Input records -

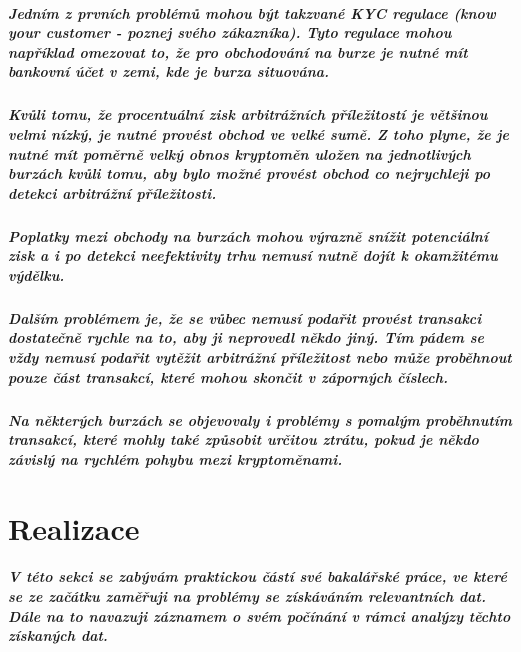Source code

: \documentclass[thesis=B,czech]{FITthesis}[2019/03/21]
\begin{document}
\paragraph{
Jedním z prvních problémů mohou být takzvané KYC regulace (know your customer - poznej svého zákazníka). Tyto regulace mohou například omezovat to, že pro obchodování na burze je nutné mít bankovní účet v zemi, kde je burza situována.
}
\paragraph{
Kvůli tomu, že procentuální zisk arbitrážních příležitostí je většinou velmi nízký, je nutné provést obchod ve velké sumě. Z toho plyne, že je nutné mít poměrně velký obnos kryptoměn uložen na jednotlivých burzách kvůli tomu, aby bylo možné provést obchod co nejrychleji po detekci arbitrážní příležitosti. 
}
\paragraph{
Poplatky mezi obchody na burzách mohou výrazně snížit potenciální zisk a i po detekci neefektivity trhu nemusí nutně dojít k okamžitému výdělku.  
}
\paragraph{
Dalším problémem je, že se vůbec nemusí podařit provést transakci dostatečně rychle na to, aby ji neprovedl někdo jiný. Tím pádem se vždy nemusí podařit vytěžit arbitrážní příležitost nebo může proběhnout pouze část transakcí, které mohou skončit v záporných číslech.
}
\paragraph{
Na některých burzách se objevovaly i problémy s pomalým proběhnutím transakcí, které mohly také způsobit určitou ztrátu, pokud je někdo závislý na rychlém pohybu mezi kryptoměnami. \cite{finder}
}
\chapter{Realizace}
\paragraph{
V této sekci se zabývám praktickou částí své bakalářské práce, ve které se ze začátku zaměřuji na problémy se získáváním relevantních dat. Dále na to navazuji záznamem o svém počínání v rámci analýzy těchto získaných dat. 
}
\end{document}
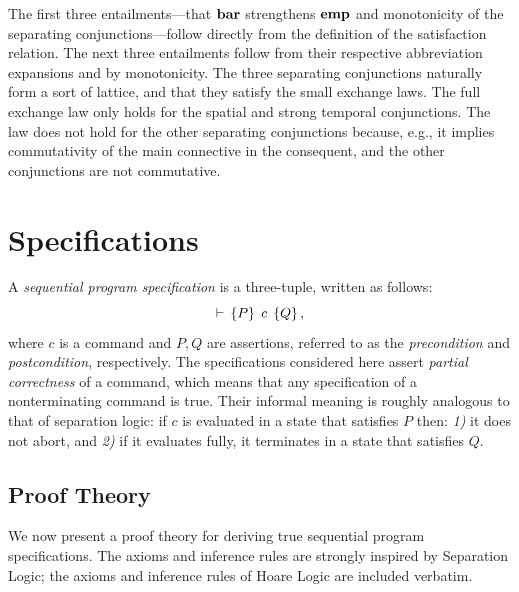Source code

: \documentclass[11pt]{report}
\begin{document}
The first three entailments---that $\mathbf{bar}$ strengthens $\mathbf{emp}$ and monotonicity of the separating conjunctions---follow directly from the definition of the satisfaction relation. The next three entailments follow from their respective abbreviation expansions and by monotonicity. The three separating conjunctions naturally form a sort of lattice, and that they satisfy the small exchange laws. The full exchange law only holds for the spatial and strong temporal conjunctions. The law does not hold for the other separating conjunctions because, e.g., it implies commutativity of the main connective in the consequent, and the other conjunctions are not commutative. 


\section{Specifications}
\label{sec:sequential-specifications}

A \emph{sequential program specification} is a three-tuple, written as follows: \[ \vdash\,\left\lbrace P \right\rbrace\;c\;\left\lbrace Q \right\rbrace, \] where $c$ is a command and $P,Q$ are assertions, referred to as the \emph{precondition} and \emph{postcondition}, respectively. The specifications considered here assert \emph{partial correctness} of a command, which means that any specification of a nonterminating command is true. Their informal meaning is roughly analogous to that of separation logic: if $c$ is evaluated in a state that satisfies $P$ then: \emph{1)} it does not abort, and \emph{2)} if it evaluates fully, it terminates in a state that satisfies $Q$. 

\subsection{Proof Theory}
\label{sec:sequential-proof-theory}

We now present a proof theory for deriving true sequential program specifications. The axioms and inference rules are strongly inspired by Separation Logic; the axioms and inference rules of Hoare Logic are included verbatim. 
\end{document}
==
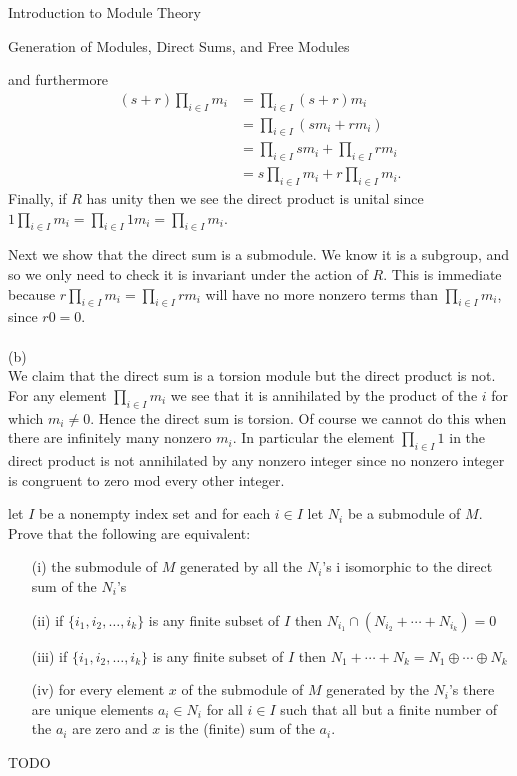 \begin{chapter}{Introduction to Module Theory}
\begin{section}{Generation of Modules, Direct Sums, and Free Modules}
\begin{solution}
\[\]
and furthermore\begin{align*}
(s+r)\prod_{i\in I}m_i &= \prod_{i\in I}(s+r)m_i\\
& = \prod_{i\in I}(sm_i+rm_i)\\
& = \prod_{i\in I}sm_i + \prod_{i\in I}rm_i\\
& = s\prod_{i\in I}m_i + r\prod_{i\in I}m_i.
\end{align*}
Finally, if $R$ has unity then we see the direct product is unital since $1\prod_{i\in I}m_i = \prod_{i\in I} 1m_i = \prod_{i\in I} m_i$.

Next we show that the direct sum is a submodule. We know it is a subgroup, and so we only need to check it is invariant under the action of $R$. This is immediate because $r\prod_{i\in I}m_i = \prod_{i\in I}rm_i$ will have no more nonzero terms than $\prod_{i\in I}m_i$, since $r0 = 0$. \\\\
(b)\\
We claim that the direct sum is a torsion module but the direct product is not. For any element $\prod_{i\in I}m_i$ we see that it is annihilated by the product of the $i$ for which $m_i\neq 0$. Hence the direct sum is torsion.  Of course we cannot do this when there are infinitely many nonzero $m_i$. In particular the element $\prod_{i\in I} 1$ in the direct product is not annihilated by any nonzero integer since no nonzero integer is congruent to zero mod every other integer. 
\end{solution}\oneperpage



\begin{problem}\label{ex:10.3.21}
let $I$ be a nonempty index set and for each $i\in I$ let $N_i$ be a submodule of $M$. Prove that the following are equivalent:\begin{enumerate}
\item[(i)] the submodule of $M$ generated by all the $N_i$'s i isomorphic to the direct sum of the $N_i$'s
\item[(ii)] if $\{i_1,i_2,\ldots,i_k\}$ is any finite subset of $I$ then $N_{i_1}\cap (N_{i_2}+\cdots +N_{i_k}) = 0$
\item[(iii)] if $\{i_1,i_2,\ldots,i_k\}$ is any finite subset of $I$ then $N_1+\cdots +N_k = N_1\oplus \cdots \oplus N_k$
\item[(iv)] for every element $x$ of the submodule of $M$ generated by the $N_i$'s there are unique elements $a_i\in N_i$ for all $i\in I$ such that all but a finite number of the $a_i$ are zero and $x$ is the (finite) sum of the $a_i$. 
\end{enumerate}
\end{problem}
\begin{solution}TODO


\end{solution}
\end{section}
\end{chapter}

Exercise description -
Scan the material above. Return every line containing the string "detekci".

Answer to this task -
Kvůli tomu, že procentuální zisk arbitrážních příležitostí je většinou velmi nízký, je nutné provést obchod ve velké sumě. Z toho plyne, že je nutné mít poměrně velký obnos kryptoměn uložen na jednotlivých burzách kvůli tomu, aby bylo možné provést obchod co nejrychleji po detekci arbitrážní příležitosti. 
Poplatky mezi obchody na burzách mohou výrazně snížit potenciální zisk a i po detekci neefektivity trhu nemusí nutně dojít k okamžitému výdělku.  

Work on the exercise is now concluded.